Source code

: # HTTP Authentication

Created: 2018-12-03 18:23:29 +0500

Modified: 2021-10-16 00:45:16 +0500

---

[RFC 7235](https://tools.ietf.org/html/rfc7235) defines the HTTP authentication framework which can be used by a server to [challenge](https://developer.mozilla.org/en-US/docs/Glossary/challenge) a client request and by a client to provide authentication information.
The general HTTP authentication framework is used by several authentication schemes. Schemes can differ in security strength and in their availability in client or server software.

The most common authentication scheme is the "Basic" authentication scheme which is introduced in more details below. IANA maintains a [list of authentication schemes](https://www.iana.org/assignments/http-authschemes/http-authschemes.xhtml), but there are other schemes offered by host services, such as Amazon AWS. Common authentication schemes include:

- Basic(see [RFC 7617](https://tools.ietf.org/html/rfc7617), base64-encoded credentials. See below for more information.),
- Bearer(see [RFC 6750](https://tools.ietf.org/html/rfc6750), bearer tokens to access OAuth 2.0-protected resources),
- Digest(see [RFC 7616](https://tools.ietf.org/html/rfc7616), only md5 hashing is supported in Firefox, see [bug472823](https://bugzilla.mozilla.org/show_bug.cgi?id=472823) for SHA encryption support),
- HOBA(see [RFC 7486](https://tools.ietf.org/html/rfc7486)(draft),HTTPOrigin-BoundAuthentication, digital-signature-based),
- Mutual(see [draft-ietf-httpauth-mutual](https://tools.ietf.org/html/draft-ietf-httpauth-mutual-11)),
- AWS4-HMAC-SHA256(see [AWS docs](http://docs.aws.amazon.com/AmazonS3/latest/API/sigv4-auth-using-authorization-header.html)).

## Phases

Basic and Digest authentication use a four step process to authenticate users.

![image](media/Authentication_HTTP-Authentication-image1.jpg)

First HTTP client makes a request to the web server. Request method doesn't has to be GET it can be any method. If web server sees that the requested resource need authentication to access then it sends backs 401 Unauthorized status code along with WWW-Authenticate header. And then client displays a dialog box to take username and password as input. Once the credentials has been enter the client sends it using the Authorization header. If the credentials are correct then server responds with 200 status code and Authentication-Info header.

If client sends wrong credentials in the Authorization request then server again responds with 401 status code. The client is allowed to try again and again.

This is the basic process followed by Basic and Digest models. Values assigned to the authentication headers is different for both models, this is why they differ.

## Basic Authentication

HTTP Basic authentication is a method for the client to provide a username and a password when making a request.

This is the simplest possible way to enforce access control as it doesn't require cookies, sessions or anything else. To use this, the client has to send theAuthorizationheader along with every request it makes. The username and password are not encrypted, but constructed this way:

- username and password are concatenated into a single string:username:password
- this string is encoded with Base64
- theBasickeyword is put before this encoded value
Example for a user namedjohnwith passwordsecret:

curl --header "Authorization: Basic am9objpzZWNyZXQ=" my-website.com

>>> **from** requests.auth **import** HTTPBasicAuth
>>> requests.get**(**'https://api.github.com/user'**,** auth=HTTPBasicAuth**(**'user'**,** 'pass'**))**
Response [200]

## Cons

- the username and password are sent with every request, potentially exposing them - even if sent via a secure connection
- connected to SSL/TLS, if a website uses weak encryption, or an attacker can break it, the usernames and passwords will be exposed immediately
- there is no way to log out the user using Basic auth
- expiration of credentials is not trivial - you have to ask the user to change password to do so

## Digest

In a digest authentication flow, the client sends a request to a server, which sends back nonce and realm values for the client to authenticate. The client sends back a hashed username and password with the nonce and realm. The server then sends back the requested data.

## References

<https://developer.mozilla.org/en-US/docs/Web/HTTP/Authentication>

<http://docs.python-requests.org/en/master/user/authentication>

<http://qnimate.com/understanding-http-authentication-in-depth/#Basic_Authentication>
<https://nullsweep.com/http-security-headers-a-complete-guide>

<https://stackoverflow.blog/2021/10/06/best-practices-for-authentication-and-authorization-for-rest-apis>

+ + + + + + +

Problem to solve ▸
With no word changed, write the entries out once more.

Answer space ▸
Source code

: # HTTP Authentication

Created: 2018-12-03 18:23:29 +0500

Modified: 2021-10-16 00:45:16 +0500

---

[RFC 7235](https://tools.ietf.org/html/rfc7235) defines the HTTP authentication framework which can be used by a server to [challenge](https://developer.mozilla.org/en-US/docs/Glossary/challenge) a client request and by a client to provide authentication information.
The general HTTP authentication framework is used by several authentication schemes. Schemes can differ in security strength and in their availability in client or server software.

The most common authentication scheme is the "Basic" authentication scheme which is introduced in more details below. IANA maintains a [list of authentication schemes](https://www.iana.org/assignments/http-authschemes/http-authschemes.xhtml), but there are other schemes offered by host services, such as Amazon AWS. Common authentication schemes include:

- Basic(see [RFC 7617](https://tools.ietf.org/html/rfc7617), base64-encoded credentials. See below for more information.),
- Bearer(see [RFC 6750](https://tools.ietf.org/html/rfc6750), bearer tokens to access OAuth 2.0-protected resources),
- Digest(see [RFC 7616](https://tools.ietf.org/html/rfc7616), only md5 hashing is supported in Firefox, see [bug472823](https://bugzilla.mozilla.org/show_bug.cgi?id=472823) for SHA encryption support),
- HOBA(see [RFC 7486](https://tools.ietf.org/html/rfc7486)(draft),HTTPOrigin-BoundAuthentication, digital-signature-based),
- Mutual(see [draft-ietf-httpauth-mutual](https://tools.ietf.org/html/draft-ietf-httpauth-mutual-11)),
- AWS4-HMAC-SHA256(see [AWS docs](http://docs.aws.amazon.com/AmazonS3/latest/API/sigv4-auth-using-authorization-header.html)).

## Phases

Basic and Digest authentication use a four step process to authenticate users.

![image](media/Authentication_HTTP-Authentication-image1.jpg)

First HTTP client makes a request to the web server. Request method doesn't has to be GET it can be any method. If web server sees that the requested resource need authentication to access then it sends backs 401 Unauthorized status code along with WWW-Authenticate header. And then client displays a dialog box to take username and password as input. Once the credentials has been enter the client sends it using the Authorization header. If the credentials are correct then server responds with 200 status code and Authentication-Info header.

If client sends wrong credentials in the Authorization request then server again responds with 401 status code. The client is allowed to try again and again.

This is the basic process followed by Basic and Digest models. Values assigned to the authentication headers is different for both models, this is why they differ.

## Basic Authentication

HTTP Basic authentication is a method for the client to provide a username and a password when making a request.

This is the simplest possible way to enforce access control as it doesn't require cookies, sessions or anything else. To use this, the client has to send theAuthorizationheader along with every request it makes. The username and password are not encrypted, but constructed this way:

- username and password are concatenated into a single string:username:password
- this string is encoded with Base64
- theBasickeyword is put before this encoded value
Example for a user namedjohnwith passwordsecret:

curl --header "Authorization: Basic am9objpzZWNyZXQ=" my-website.com

>>> **from** requests.auth **import** HTTPBasicAuth
>>> requests.get**(**'https://api.github.com/user'**,** auth=HTTPBasicAuth**(**'user'**,** 'pass'**))**
Response [200]

## Cons

- the username and password are sent with every request, potentially exposing them - even if sent via a secure connection
- connected to SSL/TLS, if a website uses weak encryption, or an attacker can break it, the usernames and passwords will be exposed immediately
- there is no way to log out the user using Basic auth
- expiration of credentials is not trivial - you have to ask the user to change password to do so

## Digest

In a digest authentication flow, the client sends a request to a server, which sends back nonce and realm values for the client to authenticate. The client sends back a hashed username and password with the nonce and realm. The server then sends back the requested data.

## References

<https://developer.mozilla.org/en-US/docs/Web/HTTP/Authentication>

<http://docs.python-requests.org/en/master/user/authentication>

<http://qnimate.com/understanding-http-authentication-in-depth/#Basic_Authentication>
<https://nullsweep.com/http-security-headers-a-complete-guide>

<https://stackoverflow.blog/2021/10/06/best-practices-for-authentication-and-authorization-for-rest-apis>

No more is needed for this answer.